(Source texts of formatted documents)
◆ ◆ ◆ ◆

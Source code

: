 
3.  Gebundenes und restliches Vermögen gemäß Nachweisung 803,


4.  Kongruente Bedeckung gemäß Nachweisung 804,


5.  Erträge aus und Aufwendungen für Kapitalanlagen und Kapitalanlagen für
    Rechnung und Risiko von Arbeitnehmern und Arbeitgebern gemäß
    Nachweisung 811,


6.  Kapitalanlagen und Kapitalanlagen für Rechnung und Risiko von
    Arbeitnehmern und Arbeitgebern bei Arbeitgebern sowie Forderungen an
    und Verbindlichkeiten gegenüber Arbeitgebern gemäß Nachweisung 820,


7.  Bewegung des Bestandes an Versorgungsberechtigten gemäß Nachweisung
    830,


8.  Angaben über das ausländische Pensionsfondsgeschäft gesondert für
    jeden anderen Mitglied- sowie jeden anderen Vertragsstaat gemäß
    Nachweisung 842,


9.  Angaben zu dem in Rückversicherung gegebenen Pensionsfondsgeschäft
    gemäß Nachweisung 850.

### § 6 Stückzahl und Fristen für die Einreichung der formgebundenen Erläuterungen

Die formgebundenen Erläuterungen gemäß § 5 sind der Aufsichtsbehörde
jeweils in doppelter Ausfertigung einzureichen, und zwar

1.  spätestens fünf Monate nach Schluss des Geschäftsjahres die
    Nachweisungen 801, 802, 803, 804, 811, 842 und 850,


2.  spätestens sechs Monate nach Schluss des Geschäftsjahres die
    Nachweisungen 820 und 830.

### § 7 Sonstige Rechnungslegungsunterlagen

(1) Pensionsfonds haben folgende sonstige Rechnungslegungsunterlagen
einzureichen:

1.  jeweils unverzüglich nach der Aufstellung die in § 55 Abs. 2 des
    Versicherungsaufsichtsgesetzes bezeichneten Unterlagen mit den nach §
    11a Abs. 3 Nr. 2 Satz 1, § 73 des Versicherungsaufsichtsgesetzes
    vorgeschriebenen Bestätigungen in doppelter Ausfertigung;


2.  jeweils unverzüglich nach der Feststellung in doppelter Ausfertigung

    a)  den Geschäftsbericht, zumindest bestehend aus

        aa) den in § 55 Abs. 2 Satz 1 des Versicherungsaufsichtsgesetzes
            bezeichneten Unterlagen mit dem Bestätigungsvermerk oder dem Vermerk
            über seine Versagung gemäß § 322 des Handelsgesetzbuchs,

◆ ◆ ◆ ◆

__Task requirements__. The lines you need are those with the word "Geschäftsjahres"; list them from the entries.

__Your response__.
1.  spätestens fünf Monate nach Schluss des Geschäftsjahres die
2.  spätestens sechs Monate nach Schluss des Geschäftsjahres die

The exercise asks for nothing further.